Isolating ESPN’s four most expensive properties, the NFL, NBA, MLB and College Football Playoff series alone require the network to cut annual checks worth $4.6 billion. Drizzle on the expenses associated with its various conference contracts and showcase tennis majors (Wimbledon, the U.S. Open), and that’s $7.5 billion in payments that must be dished out each and every year.
Oh, and: Those rights fees are only going up. Not only is Disney hell-bent on scratching out a second NFL package to air on ABC (a move that would put the company back onto the Super Bowl carousel for the first time since 2006), but there’s the future of sports distribution to consider. ESPN already forks over $1.9 billion per year for the privilege of airing Monday Night Football; should ABC outbid Fox for Thursday Night Football—or, more to the point, should Fox move away from primetime football, having come to terms with the fact that affiliates don’t find tremendous upside in the 11-game slate—the company’s annual NFL bill will be in the neighborhood of $3.2 billion. And that’s before there’s any discussion of how ESPN+ will look to box out the likes of Amazon for the exclusive streaming rights—which is where the sports world, and the consumer, are heading.
And as much as the NFL is the one property no self-respecting sports colossus can do without, all that football strategy doesn’t take into account ESPN’s soon-to-expire MLB deal. Insiders say that Bristol is looking to shave down its baseball commitments to a single weekly national telecast, which would free up revenue for its bid to steal a hunk of the NHL rights from longtime hockey partner NBC Sports.
At the same time ESPN finds itself budgeting for billions of dollars in additional rights-fee payouts, the business model that has long financed those buying sprees is shaking itself to pieces. After once reaching a little more than 100 million TV households in 2011, ESPN’s traditional distribution footprint is now down to around 83 million homes. (This figure excludes sidecar services like Sling TV, Playstation Vue and YouTube TV, which generate a fraction of the affiliate revenue of an old-school operator like Comcast or Spectrum.)
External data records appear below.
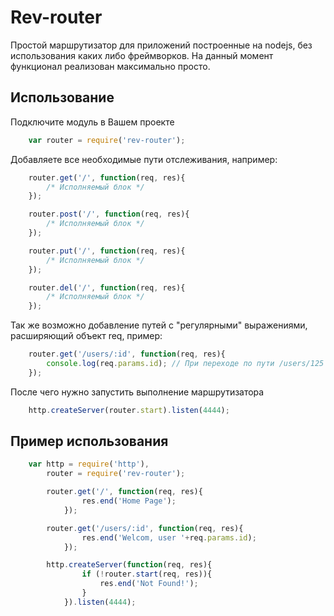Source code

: Rev-router
=====================
Простой маршрутизатор для приложений построенные на nodejs, без использования каких либо фреймворков.
На данный момент функционал реализован максимально просто. 

Использование
-----------------------------------
Подключите модуль в Вашем проекте
```js
	var router = require('rev-router');
```

Добавляете все необходимые пути отслеживания, например:
```js
	router.get('/', function(req, res){
		/* Исполняемый блок */
	});

	router.post('/', function(req, res){
		/* Исполняемый блок */
	});

	router.put('/', function(req, res){
		/* Исполняемый блок */
	});

	router.del('/', function(req, res){
		/* Исполняемый блок */
	});
```
Так же возможно добавление путей с "регулярными" выражениями, расширяющий объект req, пример:
```js
	router.get('/users/:id', function(req, res){
		console.log(req.params.id); // При переходе по пути /users/125 выведет в консоль 125
	});
```
После чего нужно запустить выполнение маршрутизатора
```js
	http.createServer(router.start).listen(4444);
```

Пример использования
-----------------------------------
```js
	var http = require('http'),
		router = require('rev-router');

		router.get('/', function(req, res){
				res.end('Home Page');
			});

		router.get('/users/:id', function(req, res){
				res.end('Welcom, user '+req.params.id);
			});

		http.createServer(function(req, res){
			    if (!router.start(req, res)){
	    		    res.end('Not Found!');
	    		}
			}).listen(4444);
```
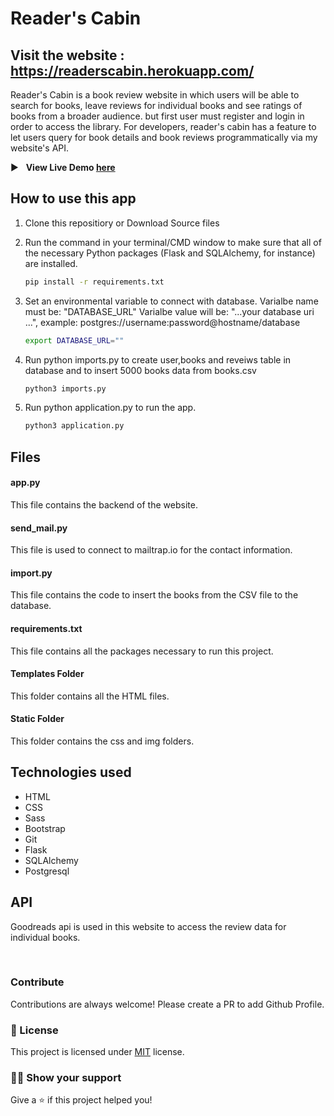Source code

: # Reader's Cabin

## Visit the website : https://readerscabin.herokuapp.com/

Reader's Cabin is a book review website in which users will be able to search for books, leave reviews for individual books and see ratings of books from a broader audience. but first user must register and login in order to access the library.
For developers, reader's cabin has a feature to let users query for book details and book reviews programmatically via my website's API.

:arrow_forward: &nbsp; **View Live Demo [here](https://www.youtube.com/watch?v=LCDnNLaenv0)**

## How to use this app 

1. Clone this repositiory or Download Source files

2. Run the command in your terminal/CMD window to make sure that all of the necessary Python packages (Flask and SQLAlchemy, for instance) are installed.

    ```bash
    pip install -r requirements.txt
    ```

3. Set an environmental variable to connect with database.
Varialbe name must be: "DATABASE_URL"
Varialbe value will be: "...your database uri ...", example: postgres://username:password@hostname/database

    ```bash
    export DATABASE_URL=""
    ```

4. Run python imports.py to create user,books and reveiws table in database and to insert 5000 books data from books.csv

    ```bash
    python3 imports.py
    ```

5. Run python application.py to run the app.

    ```bash
    python3 application.py
    ```

## Files

#### app.py

This file contains the backend of the website.

#### send_mail.py
This file is used to connect to mailtrap.io for the contact information.

#### import.py

This file contains the code to insert the books from the CSV file to the database.

#### requirements.txt

This file contains all the packages necessary to run this project.

#### Templates Folder

This folder contains all the HTML files.

#### Static Folder

This folder contains the css and img folders.

## Technologies used

* HTML
* CSS
* Sass
* Bootstrap
* Git
* Flask
* SQLAlchemy
* Postgresql

## API

Goodreads api is used in this website to access the review data for individual books.

<br>

### Contribute

Contributions are always welcome! Please create a PR to add Github Profile.

### :pencil: License

This project is licensed under [MIT](https://opensource.org/licenses/MIT) license.

### :man_astronaut: Show your support

Give a ⭐️ if this project helped you!
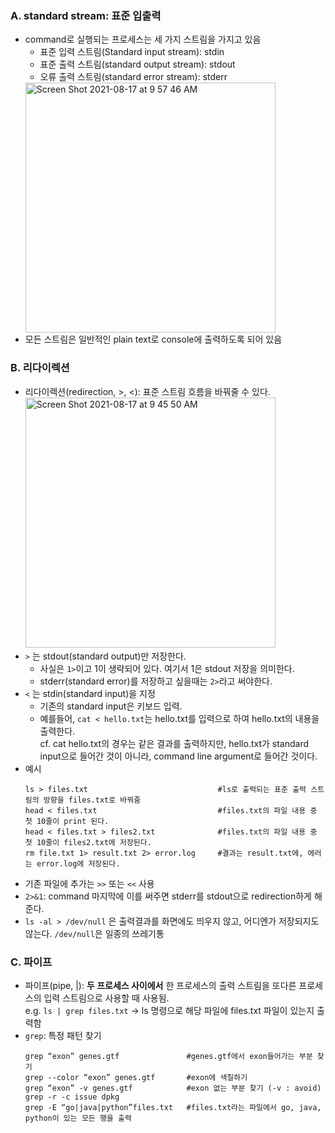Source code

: ### A. standard stream: 표준 입출력
* command로 실행되는 프로세스는 세 가지 스트림을 가지고 있음 
  * 표준 입력 스트림(Standard input stream): stdin
  * 표준 출력 스트림(standard output stream): stdout
  * 오류 출력 스트림(standard error stream): stderr <br>
  <img width="400" alt="Screen Shot 2021-08-17 at 9 57 46 AM" src="https://user-images.githubusercontent.com/43725183/129647124-c5a7a076-ac6a-436e-8780-aa557e29c08b.png">
* 모든 스트림은 일반적인 plain text로 console에 출력하도록 되어 있음

### B. 리다이렉션
* 리다이렉션(redirection, >, <): 표준 스트림 흐름을 바꿔줄 수 있다. <br> 
  <img width="400" alt="Screen Shot 2021-08-17 at 9 45 50 AM" src="https://user-images.githubusercontent.com/43725183/129646344-5320f27e-58f8-4700-af67-c08684d40a95.png">
* `>` 는 stdout(standard output)만 저장한다. 
  * 사실은 `1>`이고 1이 생략되어 있다. 여기서 1은 stdout 저장을 의미한다.
  * stderr(standard error)를 저장하고 싶을때는 `2>`라고 써야한다.
*  `<` 는 stdin(standard input)을 지정
    * 기존의 standard input은 키보드 입력. 
    * 예를들어, `cat < hello.txt`는 hello.txt를 입력으로 하여 hello.txt의 내용을 출력한다.<br>
    cf. cat hello.txt의 경우는 같은 결과를 출력하지만, hello.txt가 standard input으로 들어간 것이 아니라, command line argument로 들어간 것이다.
* 예시
  ```
  ls > files.txt                             #ls로 출력되는 표준 출력 스트림의 방향을 files.txt로 바꿔줌
  head < files.txt                           #files.txt의 파일 내용 중 첫 10줄이 print 된다. 
  head < files.txt > files2.txt              #files.txt의 파일 내용 중 첫 10줄이 files2.txt에 저장된다. 
  rm file.txt 1> result.txt 2> error.log     #결과는 result.txt에, 에러는 error.log에 저장된다.
  ```
* 기존 파일에 추가는 `>>` 또는 `<<` 사용
* `2>&1`: command 마지막에 이를 써주면 stderr를 stdout으로 redirection하게 해준다.
* `ls -al > /dev/null` 은 출력결과를 화면에도 띄우지 않고, 어디엔가 저장되지도 않는다. `/dev/null`은 일종의 쓰레기통

### C. 파이프
* 파이프(pipe, |): **두 프로세스 사이에서** 한 프로세스의 출력 스트림을 또다른 프로세스의 입력 스트림으로 사용할 때 사용됨. <br>
  e.g. `ls | grep files.txt` -> ls 명령으로 해당 파일에 files.txt 파일이 있는지 출력함
* `grep`: 특정 패턴 찾기
  ```
  grep “exon” genes.gtf               #genes.gtf에서 exon들어가는 부분 찾기
  grep --color “exon” genes.gtf       #exon에 색칠하기
  grep “exon” -v genes.gtf            #exon 없는 부분 찾기 (-v : avoid)
  grep -r -c issue dpkg
  grep -E “go|java|python”files.txt   #files.txt라는 파일에서 go, java, python이 있는 모든 행을 출력
  ```
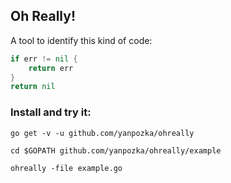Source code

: ## Oh Really!
A tool to identify this kind of code:
```go
if err != nil {
    return err
}
return nil
```

### Install and try it:

```
go get -v -u github.com/yanpozka/ohreally

cd $GOPATH github.com/yanpozka/ohreally/example

ohreally -file example.go
```
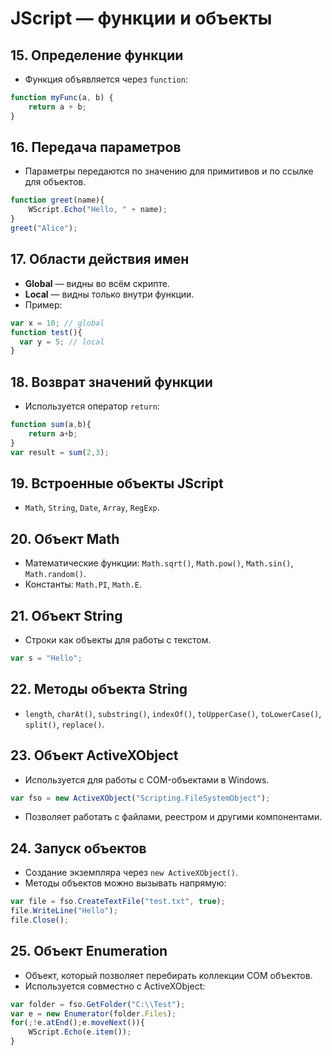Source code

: # JScript — функции и объекты

## 15. Определение функции

* Функция объявляется через `function`:

```js
function myFunc(a, b) {
    return a + b;
}
```

## 16. Передача параметров

* Параметры передаются по значению для примитивов и по ссылке для объектов.

```js
function greet(name){
    WScript.Echo("Hello, " + name);
}
greet("Alice");
```

## 17. Области действия имен

* **Global** — видны во всём скрипте.
* **Local** — видны только внутри функции.
* Пример:

```js
var x = 10; // global
function test(){
  var y = 5; // local
}
```

## 18. Возврат значений функции

* Используется оператор `return`:

```js
function sum(a,b){
    return a+b;
}
var result = sum(2,3);
```

## 19. Встроенные объекты JScript

* `Math`, `String`, `Date`, `Array`, `RegExp`.

## 20. Объект Math

* Математические функции: `Math.sqrt()`, `Math.pow()`, `Math.sin()`, `Math.random()`.
* Константы: `Math.PI`, `Math.E`.

## 21. Объект String

* Строки как объекты для работы с текстом.

```js
var s = "Hello";
```

## 22. Методы объекта String

* `length`, `charAt()`, `substring()`, `indexOf()`, `toUpperCase()`, `toLowerCase()`, `split()`, `replace()`.

## 23. Объект ActiveXObject

* Используется для работы с COM-объектами в Windows.

```js
var fso = new ActiveXObject("Scripting.FileSystemObject");
```

* Позволяет работать с файлами, реестром и другими компонентами.

## 24. Запуск объектов

* Создание экземпляра через `new ActiveXObject()`.
* Методы объектов можно вызывать напрямую:

```js
var file = fso.CreateTextFile("test.txt", true);
file.WriteLine("Hello");
file.Close();
```

## 25. Объект Enumeration

* Объект, который позволяет перебирать коллекции COM объектов.
* Используется совместно с ActiveXObject:

```js
var folder = fso.GetFolder("C:\\Test");
var e = new Enumerator(folder.Files);
for(;!e.atEnd();e.moveNext()){
    WScript.Echo(e.item());
}
```
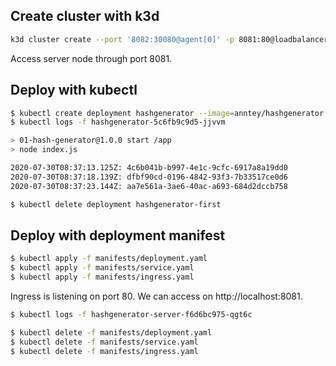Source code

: ## Create cluster with k3d

```zsh
k3d cluster create --port '8082:30080@agent[0]' -p 8081:80@loadbalancer --agents 2
```

Access server node through port 8081.

## Deploy with kubectl

```zsh
$ kubectl create deployment hashgenerator --image=anntey/hashgenerator
$ kubectl logs -f hashgenerator-5c6fb9c9d5-jjvvm
```

```zsh
> 01-hash-generator@1.0.0 start /app
> node index.js

2020-07-30T08:37:13.125Z: 4c6b041b-b997-4e1c-9cfc-6917a8a19dd0
2020-07-30T08:37:18.139Z: dfbf90cd-0196-4842-93f3-7b33517ce0d6
2020-07-30T08:37:23.144Z: aa7e561a-3ae6-40ac-a693-684d2dccb758
```

```zsh
$ kubectl delete deployment hashgenerator-first 
```

## Deploy with deployment manifest

```zsh
$ kubectl apply -f manifests/deployment.yaml
$ kubectl apply -f manifests/service.yaml
$ kubectl apply -f manifests/ingress.yaml
```
Ingress is listening on port 80. We can access on http://localhost:8081.

```zsh
$ kubectl logs -f hashgenerator-server-f6d6bc975-qgt6c
```

```zsh
$ kubectl delete -f manifests/deployment.yaml
$ kubectl delete -f manifests/service.yaml
$ kubectl delete -f manifests/ingress.yaml
```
At an average carriage fee of $7.69 per subscriber per month, ESPN this year is on track to book some $7.5 billion in affiliate revenue. Nice work if you can get it, and that’s billions more than any other channel on the dial can command, but given that the pay-TV base is now shrinking at a rate of 8% per year—in 2018, the rate-of-change was 3%—it’s hard to imagine a scenario in which wired cable is still a viable business in 2030.
The erosion of the traditional distribution system and the consumer shift to streaming is what prompted Disney last month to accelerate its direct-to-consumer strategy, with an eye toward repositioning its entire media business around Disney+. As of the end of its third fiscal quarter, 57.5 million paid subscribers have signed on for Disney+, while ESPN+ has landed 8.5 million customers.
In transforming its media mandate, Disney will look to make transformative changes at ESPN and the rest of the company’s cable and TV networks. Today’s layoffs are a glimpse of what lies in store for the sports-media marketplace as a whole, as shakeups in production, distribution and the fundamentals of advertising are certain to create redundancies and upend the org charts.
-With assistance from Jacob Feldman.